The mine, once America’s most prolific source of silver, aims to begin production in 2028 and boost U.S. silver output by more than 15%. The offering adds to what is shaping up to be the hottest market for new stock offerings in years, with 35 initial public offerings in the first quarter of 2026 raising $9.9 billion — the best start to a year since 2021, according to listing-tracker Renaissance Capital.

Sunshine plans to use the proceeds to fund feasibility studies necessary to restart the mine and get processing plants operating, as well as pay for equipment, infrastructure, drilling and further exploration, the company said.

The IPO comes after the biggest-ever run-up in silver prices. Benchmark silver futures were trading at about $74 a troy ounce — more than double the price of a year ago, though down 36% from late January’s all-time high, according to The Wall Street Journal. Analysts expect silver prices to remain above historical levels because of demand from data centers and other high-tech applications that use the highly conductive metal for electrical contacts and solder, as well as strong demand from solar-panel makers and investors.

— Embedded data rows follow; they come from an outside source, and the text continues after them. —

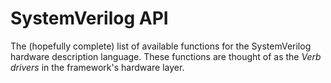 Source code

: # SystemVerilog API

The (hopefully complete) list of available functions for the SystemVerilog hardware description language. These functions are thought of as the _Verb drivers_ in the framework's hardware layer. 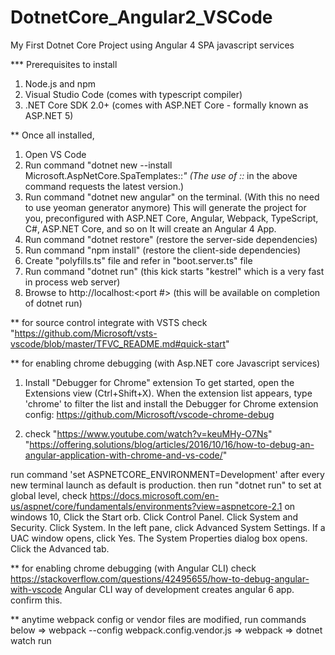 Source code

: # DotnetCore_Angular2_VSCode
My First Dotnet Core Project using Angular 4 SPA javascript services

*** Prerequisites to install
1) Node.js and npm
2) Visual Studio Code (comes with typescript compiler)
3) .NET Core SDK 2.0+ (comes with ASP.NET Core  - formally known as ASP.NET 5)


** Once all installed,
1) Open VS Code
2) Run command "dotnet new --install Microsoft.AspNetCore.SpaTemplates::*"
   (The use of ::* in the above command requests the latest version.)
3) Run command "dotnet new angular" on the terminal. (With this no need to use yeoman generator anymore)
   This will generate the project for you, preconfigured with ASP.NET Core, Angular, Webpack, TypeScript, C#, ASP.NET Core, and so on
   It will create an Angular 4 App.
4) Run command "dotnet restore" (restore the server-side dependencies)
5) Run command "npm install" (restore the client-side dependencies)
6) Create "polyfills.ts" file and refer in "boot.server.ts" file
7) Run command "dotnet run" (this kick starts "kestrel" which is a very fast in process web server)
8) Browse to http://localhost:<port #> (this will be available on completion of dotnet run)


** for source control
integrate with VSTS
check  "https://github.com/Microsoft/vsts-vscode/blob/master/TFVC_README.md#quick-start"



** for enabling chrome debugging (with Asp.NET core Javascript services)
1) Install "Debugger for Chrome" extension
  To get started, open the Extensions view (Ctrl+Shift+X). When the extension list appears, 
  type 'chrome' to filter the list and install the Debugger for Chrome extension
  config:
  https://github.com/Microsoft/vscode-chrome-debug

2) check 
"https://www.youtube.com/watch?v=keuMHy-O7Ns"
"https://offering.solutions/blog/articles/2016/10/16/how-to-debug-an-angular-application-with-chrome-and-vs-code/"


run command 'set ASPNETCORE_ENVIRONMENT=Development' after every new terminal launch as default is production.
then run "dotnet run"
to set at global level, check https://docs.microsoft.com/en-us/aspnet/core/fundamentals/environments?view=aspnetcore-2.1
on windows 10,
Click the Start orb.
Click Control Panel.
Click System and Security.
Click System.
In the left pane, click Advanced System Settings.
If a UAC window opens, click Yes.
The System Properties dialog box opens.
Click the Advanced tab.


** for enabling chrome debugging (with Angular CLI)
check https://stackoverflow.com/questions/42495655/how-to-debug-angular-with-vscode
Angular CLI way of development creates angular 6 app. confirm this.

** anytime webpack config or vendor files are modified, run commands below
=> webpack --config webpack.config.vendor.js
=> webpack
=> dotnet watch run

“We’re not chasing a short-term price spike,” Sunshine Chief Executive Heather White said on a mining podcast in October, not long after silver prices surged past a 45-year-old record. “We’re positioning Sunshine as a long-term strategic supplier of key minerals that underpin modern industry and defense.”

The Sunshine mine dates to 1884, when two homesteading brothers spotted an outcropping and staked a claim. They mined with hand tools when not growing vegetables and, a few years later, used horses to haul 20 tons of ore to Montana for processing. The mine eventually became the most prolific silver mine in the U.S. and among the world’s top deposits, producing an estimated 365 million ounces of silver along with significant quantities of copper, lead and antimony.

In 1972, a fire broke out deep underground at Sunshine, killing 91 miners in one of America’s deadliest mining accidents. The disaster inspired the Federal Mine Safety & Health Act of 1977. Around the same time, the mine became a target of the Hunt brothers, Texas oil heirs who sought control as part of an effort to corner the silver market. Shareholders balked, and the plan failed. The Hunts’ broader silver gambit was unraveled by regulators in 1980, and silver prices crashed.

Losses mounted at Sunshine. Production was suspended in 1982. The mine’s then-owner said it would be “economic folly” to keep depleting the ore at such low prices, according to The Wall Street Journal. Three stop-start decades followed as silver prices languished. Electrum Group, Kaplan’s investment firm, paid $24 million for Sunshine in a 2010 bankruptcy auction, about a decade after the mine had last run at full production.

The owners said they have spent about $208 million maintaining and modernizing the mine and added thousands of hectares of land and mineral rights. The company is planning to restart an existing silver and copper refinery and is studying a potential facility to process antimony, a byproduct produced mostly in China but used in fire retardants, computer chips, night vision and armor-piercing munitions.

Sunshine executives told the Coeur d’Alene Regional Chamber last year that the company has key permits in hand, giving the restart an advantage over many domestic mining projects that often wait years for permits. General manager Tom Henderson recounted the homesteaders’ discovery to the chamber in a presentation posted online. “They didn’t even know what they had,” Henderson said. “Months later they got a check for $40,000” — more than $1 million in today’s dollars.